YOUR GOAL. Search the data below for the word "those" and copy each line that holds it.

DATA FOR THE TASK.
BEGIN

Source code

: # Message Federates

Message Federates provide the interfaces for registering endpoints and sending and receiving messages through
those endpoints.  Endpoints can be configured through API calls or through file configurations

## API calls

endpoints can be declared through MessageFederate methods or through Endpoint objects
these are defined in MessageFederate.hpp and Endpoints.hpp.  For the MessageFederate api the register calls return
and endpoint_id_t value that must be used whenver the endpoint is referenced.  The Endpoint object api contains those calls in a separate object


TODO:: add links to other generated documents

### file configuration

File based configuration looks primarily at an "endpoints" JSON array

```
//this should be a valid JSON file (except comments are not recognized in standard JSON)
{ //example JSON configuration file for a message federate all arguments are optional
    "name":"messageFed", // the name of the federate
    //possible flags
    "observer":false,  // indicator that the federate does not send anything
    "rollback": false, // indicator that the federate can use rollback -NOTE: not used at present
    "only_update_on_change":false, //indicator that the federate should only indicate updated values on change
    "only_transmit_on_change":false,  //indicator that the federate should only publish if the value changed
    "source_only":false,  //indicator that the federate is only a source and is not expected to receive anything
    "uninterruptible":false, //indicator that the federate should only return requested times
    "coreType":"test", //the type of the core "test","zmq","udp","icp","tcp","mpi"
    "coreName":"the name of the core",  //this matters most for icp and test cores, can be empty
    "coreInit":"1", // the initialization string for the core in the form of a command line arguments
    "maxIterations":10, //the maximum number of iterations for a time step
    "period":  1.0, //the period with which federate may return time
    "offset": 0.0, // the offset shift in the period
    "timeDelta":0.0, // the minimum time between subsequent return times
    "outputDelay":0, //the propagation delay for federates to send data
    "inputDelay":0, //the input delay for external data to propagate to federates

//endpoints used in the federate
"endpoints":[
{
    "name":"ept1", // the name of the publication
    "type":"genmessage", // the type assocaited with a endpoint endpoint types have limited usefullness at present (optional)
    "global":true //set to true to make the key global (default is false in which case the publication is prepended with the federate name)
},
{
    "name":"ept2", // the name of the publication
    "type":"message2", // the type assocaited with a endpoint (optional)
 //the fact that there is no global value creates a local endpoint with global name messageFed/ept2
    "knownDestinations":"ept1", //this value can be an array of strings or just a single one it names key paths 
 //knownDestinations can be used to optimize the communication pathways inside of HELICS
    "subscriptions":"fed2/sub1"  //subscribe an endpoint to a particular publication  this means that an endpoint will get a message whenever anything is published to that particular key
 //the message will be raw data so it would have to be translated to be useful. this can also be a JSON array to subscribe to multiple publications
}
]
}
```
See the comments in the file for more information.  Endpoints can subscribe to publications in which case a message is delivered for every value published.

END

REPLY TO THE EXERCISE.
those endpoints.  Endpoints can be configured through API calls or through file configurations
and endpoint_id_t value that must be used whenver the endpoint is referenced.  The Endpoint object api contains those calls in a separate object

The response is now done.